Ma i legali di Stanley spiegavano nel ricorso che “una copiosa giurisprudenza” farebbe dedurre “come primo motivo di ricorso la violazione di vari articoli della costituzione, del trattato europeo, della legge 773 del 1931, della legge 73 del 2010, della legge 401 dell'89 nel testo attualmente in vigore e difetto di motivazione”. Illustrando inoltre l'evolversi della giurisprudenza italiana e comunitaria che darebbe ragione alla sua posizione.


Rilevando in particolare la “non necessità di una concessione italiana da parte di un operatore comunitario autorizzato nel Paese di origine”, chiedendo al Tribunale, tra le altre cose, di disapplicare detto art. 88, così come interpretato nel provvedimento qui gravato, alla luce dei principi comunitari.
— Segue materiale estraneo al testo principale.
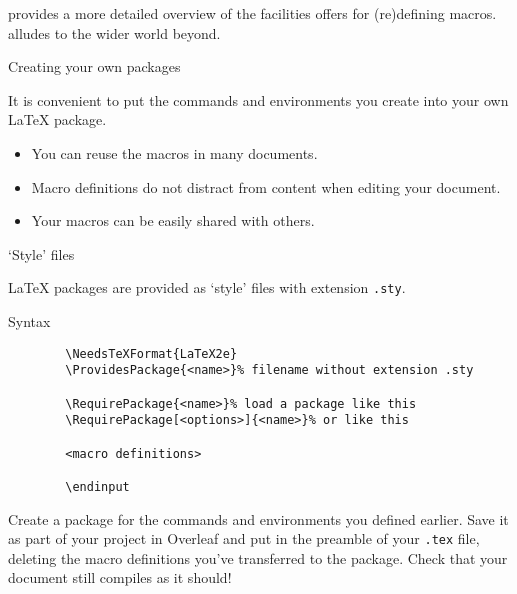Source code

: provides a more detailed overview of the facilities \LaTeXe{} offers for (re)defining macros.
 alludes to the wider world beyond.


\begin{frame}{Creating your own packages}

  It is convenient to put the commands and environments you create into your own \LaTeX{} package.
  \begin{itemize}
  	\item You can reuse the macros in many documents.
	\item Macro definitions do not distract from content when editing your document.
	\item Your macros can be easily shared with others.
  \end{itemize}

\end{frame}

\begin{frame}[fragile]{‘Style’ files}

  \LaTeX{} packages are provided as ‘style’ files with extension \texttt{.sty}.
  \begin{block}{Syntax}
	\begin{verbatim}
		\NeedsTeXFormat{LaTeX2e}
		\ProvidesPackage{<name>}% filename without extension .sty

		\RequirePackage{<name>}% load a package like this
		\RequirePackage[<options>]{<name>}% or like this

		<macro definitions>

		\endinput
	\end{verbatim}
  \end{block}

\end{frame}

\begin{exercise}
	Create a package for the commands and environments you defined earlier.
	Save it as part of your project in Overleaf and put  in the preamble of your \texttt{.tex} file, deleting the macro definitions you've transferred to the package.
	Check that your document still compiles as it should!
\end{exercise}



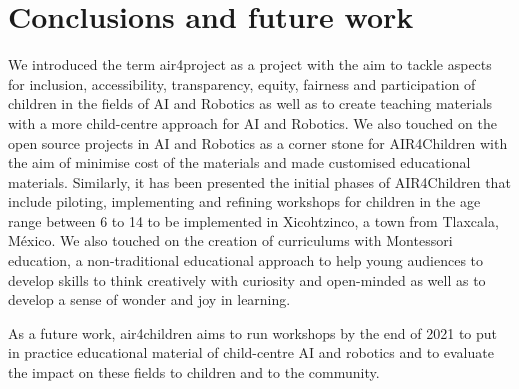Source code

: \documentclass[sigconf]{acmart}
\begin{document}

\section{Conclusions and future work}
We introduced the term air4project as a project with the aim to tackle aspects for inclusion, accessibility, transparency, equity, fairness and participation of children in the fields of AI and Robotics as well as to create teaching materials with a more child-centre approach for AI and Robotics.
We also touched on the open source projects in AI and Robotics as a corner stone for AIR4Children with the aim of minimise cost of the materials and made customised educational materials.  
Similarly, it has been presented the initial phases of AIR4Children that include piloting, implementing and refining workshops for children in the age range between 6 to 14 to be implemented in Xicohtzinco, a town from Tlaxcala, M\'exico.
We also touched on the creation of curriculums with Montessori education, a non-traditional educational approach to help young audiences to develop skills to think creatively with curiosity and open-minded as well as to develop a sense of wonder and joy in learning.

As a future work, air4children aims to run workshops by the end of 2021 to put in practice educational material of child-centre AI and robotics and to evaluate the impact on these fields to children and to the community. 

\end{document}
I giudici friulani, tuttavia, hanno prima di tutto precisato che, “a parte le eventuali questioni di costituzionalità della norma citata”, sulla base di noti principi riguardanti la giurisdizione e la competenza, la controversia in oggetto “rimane radicata presso l'organo giudiziario competente al momento della domanda e quindi presso questo Tribunale amministrativo”. Ciò premesso, hanno stabilito che “il diniego del Questore risulta motivato con la mancanza in capo al richiedente (nonché alla Stanley di cui egli si dichiara mero intermediario) della titolarità di una concessione ministeriale e della conseguente licenza di polizia; in sostanza, per poter esercitare l’attività di scommesse, anche se in via d’intermediazione rispetto a una società comunitaria, nel caso la Stanley di Malta, sarebbe necessario, ad avviso della Questura, essere in possesso sia del titolo concessorio (Monopoli di Stato) sia di quello autorizzatorio (Questura)”. In altri termini, la carenza di una concessione rilasciata dai Monopoli di Stato alla Stanley impedisce il rilascio dell’autorizzazione di polizia alla parte richiedente, sulla base dell’art 88 del Tulps.


Il collegio, nell'esaminare la complessa questione, “non ignora certo l’evolversi della giurisprudenza nazionale ed europea in materia, rilevando in via preliminare come essa non sia affatto univoca nelle sue conclusioni, né tantomeno tutta favorevole alle tesi di parte ricorrente. In sostanza, per esercitare in Italia l’attività di scommesse è necessario possedere sia la concessione sia l’autorizzazione”.


In estrema sintesi: “la normativa italiana con il sistema concessioni - autorizzazioni risulta conforme al trattato europeo, in quanto finalizzata alla lotta alla delinquenza e quindi rientrante nelle deroghe consentite ai principi di libera circolazione e di non discriminazione. La proporzionalità poi tra norme e finalità di ordine pubbliche appare garantita, alla luce dei canoni europei, anche nella fase applicativa. L’autorizzazione di polizia infine è stata legittimamente negata alla parte ricorrente, per mancanza di una concessione a monte rilasciata dallo Stato italiano alla ditta straniera di riferimento, non essendo possibile in una materia sottratta agli obblighi di armonizzazione accettare l’equivalenza di concessioni rilasciate da altri Paesi comunitari”.